- [Dataset records]:
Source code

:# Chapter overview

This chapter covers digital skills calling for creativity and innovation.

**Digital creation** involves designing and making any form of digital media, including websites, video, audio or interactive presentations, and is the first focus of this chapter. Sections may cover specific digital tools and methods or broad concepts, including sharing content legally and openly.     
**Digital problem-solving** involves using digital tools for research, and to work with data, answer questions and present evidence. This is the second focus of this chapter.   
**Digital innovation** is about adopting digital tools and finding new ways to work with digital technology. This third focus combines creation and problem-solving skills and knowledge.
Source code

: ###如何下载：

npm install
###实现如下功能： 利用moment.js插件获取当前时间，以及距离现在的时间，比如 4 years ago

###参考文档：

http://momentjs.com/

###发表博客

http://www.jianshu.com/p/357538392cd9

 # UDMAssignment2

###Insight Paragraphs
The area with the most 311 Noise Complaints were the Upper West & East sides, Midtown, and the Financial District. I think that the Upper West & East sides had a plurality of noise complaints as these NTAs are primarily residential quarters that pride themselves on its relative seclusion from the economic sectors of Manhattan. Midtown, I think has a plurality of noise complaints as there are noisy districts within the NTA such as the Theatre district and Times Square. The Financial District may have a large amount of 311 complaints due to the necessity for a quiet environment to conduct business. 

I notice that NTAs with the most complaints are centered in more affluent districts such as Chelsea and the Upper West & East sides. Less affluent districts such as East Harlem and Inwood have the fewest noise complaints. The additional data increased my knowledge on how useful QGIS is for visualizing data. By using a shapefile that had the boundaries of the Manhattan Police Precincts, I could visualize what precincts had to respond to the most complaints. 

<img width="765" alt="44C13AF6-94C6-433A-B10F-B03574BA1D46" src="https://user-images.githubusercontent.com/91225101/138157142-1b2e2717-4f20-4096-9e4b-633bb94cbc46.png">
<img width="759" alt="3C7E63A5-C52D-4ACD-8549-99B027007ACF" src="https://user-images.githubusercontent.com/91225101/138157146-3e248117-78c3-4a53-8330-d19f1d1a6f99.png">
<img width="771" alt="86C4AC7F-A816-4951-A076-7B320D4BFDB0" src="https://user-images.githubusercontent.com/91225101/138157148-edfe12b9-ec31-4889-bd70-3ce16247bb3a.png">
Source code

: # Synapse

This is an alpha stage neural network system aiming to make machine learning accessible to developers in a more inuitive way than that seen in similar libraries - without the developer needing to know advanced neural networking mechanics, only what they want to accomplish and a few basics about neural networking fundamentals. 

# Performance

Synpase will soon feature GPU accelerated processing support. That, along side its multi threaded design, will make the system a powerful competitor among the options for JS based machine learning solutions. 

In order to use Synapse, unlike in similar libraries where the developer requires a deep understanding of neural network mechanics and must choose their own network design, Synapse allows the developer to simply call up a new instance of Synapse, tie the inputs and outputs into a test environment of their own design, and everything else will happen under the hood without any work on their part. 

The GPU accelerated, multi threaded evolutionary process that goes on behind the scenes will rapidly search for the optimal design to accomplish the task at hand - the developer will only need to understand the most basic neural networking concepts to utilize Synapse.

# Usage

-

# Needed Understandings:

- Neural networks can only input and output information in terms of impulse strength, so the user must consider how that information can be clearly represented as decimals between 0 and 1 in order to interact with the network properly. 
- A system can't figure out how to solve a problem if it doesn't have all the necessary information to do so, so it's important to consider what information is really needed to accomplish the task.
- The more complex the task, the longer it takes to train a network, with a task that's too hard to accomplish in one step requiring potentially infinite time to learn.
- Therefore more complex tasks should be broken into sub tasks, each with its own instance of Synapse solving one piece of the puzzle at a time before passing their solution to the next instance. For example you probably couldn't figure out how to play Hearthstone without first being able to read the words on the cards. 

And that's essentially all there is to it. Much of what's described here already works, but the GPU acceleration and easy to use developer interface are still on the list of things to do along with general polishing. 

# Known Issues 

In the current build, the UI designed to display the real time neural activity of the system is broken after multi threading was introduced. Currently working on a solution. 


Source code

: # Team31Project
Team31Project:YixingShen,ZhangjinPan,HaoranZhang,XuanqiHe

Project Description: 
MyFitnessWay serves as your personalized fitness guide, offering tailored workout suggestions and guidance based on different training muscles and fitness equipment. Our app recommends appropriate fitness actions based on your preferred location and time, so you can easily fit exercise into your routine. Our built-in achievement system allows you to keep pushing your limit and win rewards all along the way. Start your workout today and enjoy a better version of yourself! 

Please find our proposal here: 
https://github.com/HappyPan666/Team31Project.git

- [Your task]:
Your reply should contain each entry, copied without alteration.

- [Answer section]:
Source code

:# Chapter overview

This chapter covers digital skills calling for creativity and innovation.

**Digital creation** involves designing and making any form of digital media, including websites, video, audio or interactive presentations, and is the first focus of this chapter. Sections may cover specific digital tools and methods or broad concepts, including sharing content legally and openly.     
**Digital problem-solving** involves using digital tools for research, and to work with data, answer questions and present evidence. This is the second focus of this chapter.   
**Digital innovation** is about adopting digital tools and finding new ways to work with digital technology. This third focus combines creation and problem-solving skills and knowledge.
Source code

: ###如何下载：

npm install
###实现如下功能： 利用moment.js插件获取当前时间，以及距离现在的时间，比如 4 years ago

###参考文档：

http://momentjs.com/

###发表博客

http://www.jianshu.com/p/357538392cd9

 # UDMAssignment2

###Insight Paragraphs
The area with the most 311 Noise Complaints were the Upper West & East sides, Midtown, and the Financial District. I think that the Upper West & East sides had a plurality of noise complaints as these NTAs are primarily residential quarters that pride themselves on its relative seclusion from the economic sectors of Manhattan. Midtown, I think has a plurality of noise complaints as there are noisy districts within the NTA such as the Theatre district and Times Square. The Financial District may have a large amount of 311 complaints due to the necessity for a quiet environment to conduct business. 

I notice that NTAs with the most complaints are centered in more affluent districts such as Chelsea and the Upper West & East sides. Less affluent districts such as East Harlem and Inwood have the fewest noise complaints. The additional data increased my knowledge on how useful QGIS is for visualizing data. By using a shapefile that had the boundaries of the Manhattan Police Precincts, I could visualize what precincts had to respond to the most complaints. 

<img width="765" alt="44C13AF6-94C6-433A-B10F-B03574BA1D46" src="https://user-images.githubusercontent.com/91225101/138157142-1b2e2717-4f20-4096-9e4b-633bb94cbc46.png">
<img width="759" alt="3C7E63A5-C52D-4ACD-8549-99B027007ACF" src="https://user-images.githubusercontent.com/91225101/138157146-3e248117-78c3-4a53-8330-d19f1d1a6f99.png">
<img width="771" alt="86C4AC7F-A816-4951-A076-7B320D4BFDB0" src="https://user-images.githubusercontent.com/91225101/138157148-edfe12b9-ec31-4889-bd70-3ce16247bb3a.png">
Source code

: # Synapse

This is an alpha stage neural network system aiming to make machine learning accessible to developers in a more inuitive way than that seen in similar libraries - without the developer needing to know advanced neural networking mechanics, only what they want to accomplish and a few basics about neural networking fundamentals. 

# Performance

Synpase will soon feature GPU accelerated processing support. That, along side its multi threaded design, will make the system a powerful competitor among the options for JS based machine learning solutions. 

In order to use Synapse, unlike in similar libraries where the developer requires a deep understanding of neural network mechanics and must choose their own network design, Synapse allows the developer to simply call up a new instance of Synapse, tie the inputs and outputs into a test environment of their own design, and everything else will happen under the hood without any work on their part. 

The GPU accelerated, multi threaded evolutionary process that goes on behind the scenes will rapidly search for the optimal design to accomplish the task at hand - the developer will only need to understand the most basic neural networking concepts to utilize Synapse.

# Usage

-

# Needed Understandings:

- Neural networks can only input and output information in terms of impulse strength, so the user must consider how that information can be clearly represented as decimals between 0 and 1 in order to interact with the network properly. 
- A system can't figure out how to solve a problem if it doesn't have all the necessary information to do so, so it's important to consider what information is really needed to accomplish the task.
- The more complex the task, the longer it takes to train a network, with a task that's too hard to accomplish in one step requiring potentially infinite time to learn.
- Therefore more complex tasks should be broken into sub tasks, each with its own instance of Synapse solving one piece of the puzzle at a time before passing their solution to the next instance. For example you probably couldn't figure out how to play Hearthstone without first being able to read the words on the cards. 

And that's essentially all there is to it. Much of what's described here already works, but the GPU acceleration and easy to use developer interface are still on the list of things to do along with general polishing. 

# Known Issues 

In the current build, the UI designed to display the real time neural activity of the system is broken after multi threading was introduced. Currently working on a solution. 


Source code

: # Team31Project
Team31Project:YixingShen,ZhangjinPan,HaoranZhang,XuanqiHe

Project Description: 
MyFitnessWay serves as your personalized fitness guide, offering tailored workout suggestions and guidance based on different training muscles and fitness equipment. Our app recommends appropriate fitness actions based on your preferred location and time, so you can easily fit exercise into your routine. Our built-in achievement system allows you to keep pushing your limit and win rewards all along the way. Start your workout today and enjoy a better version of yourself! 

Please find our proposal here: 
https://github.com/HappyPan666/Team31Project.git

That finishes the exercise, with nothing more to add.